UserErrorUnsupportedStorageAccountType: The storage account type is not supported for backup.

JimMadge · 2024-10-29T15:10:28Z

Storage account kind is BlockBlobStorage

operational backup supports block blobs in standard general-purpose v2 storage accounts only

You can back up only block blobs in a standard general-purpose v2 storage account using the vaulted backup solution for blobs.

from here

JimMadge · 2024-10-29T15:35:18Z

Is this the correct storage account. The target is sensitivedata which has the inputs and outputs. That feels like the least important thing to backup. In fact, I could see a strong case for not making copies of the input data when you are acting as a data processor.

jemrobinson · 2024-10-29T15:38:40Z

I don't think we're ever acting as a data processor - pretty much all useful research is going to involve the researchers making significant-enough decisions that they are a data controller.

@Davsarper : can you remember what we should be backing up for DSPT-compatibility?

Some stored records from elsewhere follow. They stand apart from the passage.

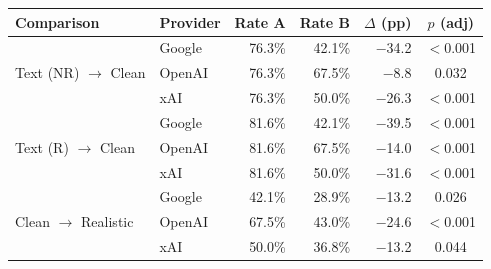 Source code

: \begin{tabular}{llrrrc}
\toprule
\textbf{Comparison} & \textbf{Provider} & \textbf{Rate A} & \textbf{Rate B} & \textbf{$\Delta$ (pp)} & \textbf{$p$ (adj)} \\
\midrule
\multirow{3}{*}{Text (NR) $\to$ Clean} & Google & 76.3\% & 42.1\% & $-$34.2 & $<$0.001 \\
 & OpenAI & 76.3\% & 67.5\% & $-$8.8 & 0.032 \\
 & xAI & 76.3\% & 50.0\% & $-$26.3 & $<$0.001 \\
\midrule
\multirow{3}{*}{Text (R) $\to$ Clean} & Google & 81.6\% & 42.1\% & $-$39.5 & $<$0.001 \\
 & OpenAI & 81.6\% & 67.5\% & $-$14.0 & $<$0.001 \\
 & xAI & 81.6\% & 50.0\% & $-$31.6 & $<$0.001 \\
\midrule
\multirow{3}{*}{Clean $\to$ Realistic} & Google & 42.1\% & 28.9\% & $-$13.2 & 0.026 \\
 & OpenAI & 67.5\% & 43.0\% & $-$24.6 & $<$0.001 \\
 & xAI & 50.0\% & 36.8\% & $-$13.2 & 0.044 \\
\bottomrule
\end{tabular}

Davsarper · 2024-10-29T15:56:06Z

Agreed on us being data controllers.

So we refer to backups when asked about our business continuity plan, and currently answer that after failure we would recover 'as much as possible'. I don't see on first instance a hard description of what needs to be recovered for our organisation.

I think critical things to recover would be those necessary for offering whichever (healthcare) services, since we do not then it might be relatively up to us to decide what is key to backup.

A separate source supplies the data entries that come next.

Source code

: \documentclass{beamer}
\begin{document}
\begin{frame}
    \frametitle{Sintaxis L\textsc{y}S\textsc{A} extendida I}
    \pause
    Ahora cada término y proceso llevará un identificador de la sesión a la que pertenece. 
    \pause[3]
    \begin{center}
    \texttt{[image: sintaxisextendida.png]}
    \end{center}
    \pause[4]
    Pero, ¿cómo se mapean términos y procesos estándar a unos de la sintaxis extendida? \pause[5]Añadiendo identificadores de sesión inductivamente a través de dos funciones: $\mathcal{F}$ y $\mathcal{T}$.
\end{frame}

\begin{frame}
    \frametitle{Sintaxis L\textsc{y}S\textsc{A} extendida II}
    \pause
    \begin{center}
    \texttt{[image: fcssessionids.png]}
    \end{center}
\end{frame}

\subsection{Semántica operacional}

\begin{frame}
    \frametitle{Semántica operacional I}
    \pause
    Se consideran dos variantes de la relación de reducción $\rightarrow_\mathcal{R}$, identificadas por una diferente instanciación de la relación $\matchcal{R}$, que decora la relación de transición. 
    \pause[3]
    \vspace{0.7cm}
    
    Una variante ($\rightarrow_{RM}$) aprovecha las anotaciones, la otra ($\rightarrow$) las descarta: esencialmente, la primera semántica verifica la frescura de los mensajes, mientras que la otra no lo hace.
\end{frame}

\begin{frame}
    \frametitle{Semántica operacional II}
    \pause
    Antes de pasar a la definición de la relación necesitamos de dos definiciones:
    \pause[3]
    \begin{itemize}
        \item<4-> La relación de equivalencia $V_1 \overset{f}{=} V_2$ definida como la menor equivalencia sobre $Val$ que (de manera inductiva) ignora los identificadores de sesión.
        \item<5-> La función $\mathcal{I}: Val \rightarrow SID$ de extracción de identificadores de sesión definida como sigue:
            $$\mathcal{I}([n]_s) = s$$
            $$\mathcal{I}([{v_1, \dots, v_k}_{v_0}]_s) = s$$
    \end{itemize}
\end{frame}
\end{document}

I will have a read on business continuity plans, which we should develop https://www.digitalcarehub.co.uk/resource/creating-and-testing-a-business-continuity-plan-for-data-and-cyber-security/

JimMadge · 2024-10-30T09:48:18Z

I think we should be careful not to focus too much on us. I think the use case for a ephemeral TRE strictly for data processing is strong.

I feel we might have tried to backup the inverse of what we really want,

Backup
- working data (/home, /shared)
- databases
- state data? (like container data)
Don't backup
- input data
- staged outputs

JimMadge · 2024-10-30T10:42:49Z

Also,

Azure Backup currently doesn't support NFS shares.

🫠

JimMadge · 2024-10-30T10:55:17Z

So, backing up either the block blobs or NFS shares will require either,

Major infra changes, using different storage account and container/share types to use Azure Backup Vaults and Recovery Services
Implementing our own solution

My feeling is backing up to some redundant storage using borg is the most flexible and easiest to implement.
The biggest downside is restoring backups would involve running commands rather than clicking buttons in the portal.

JimMadge · 2024-10-31T09:03:48Z

Maybe the best way to implement our own is,

Container or VM (configured by templated files or Ansible)
- user data (/home, /shared) mounted as rw
- backup share mounted as rw
- Borgmatic + Borg
  - configured to make incremental, encrypted backups every x hours
  - retention rules for e.g. 6 monthly checkpoints, 4 weekly checkpoints, 7 daily checkpoints, 24 hourly checkpoints
- Script templates/commands for backup restoration

That way you don't need to worry about multiple workspaces running conflicting backup jobs.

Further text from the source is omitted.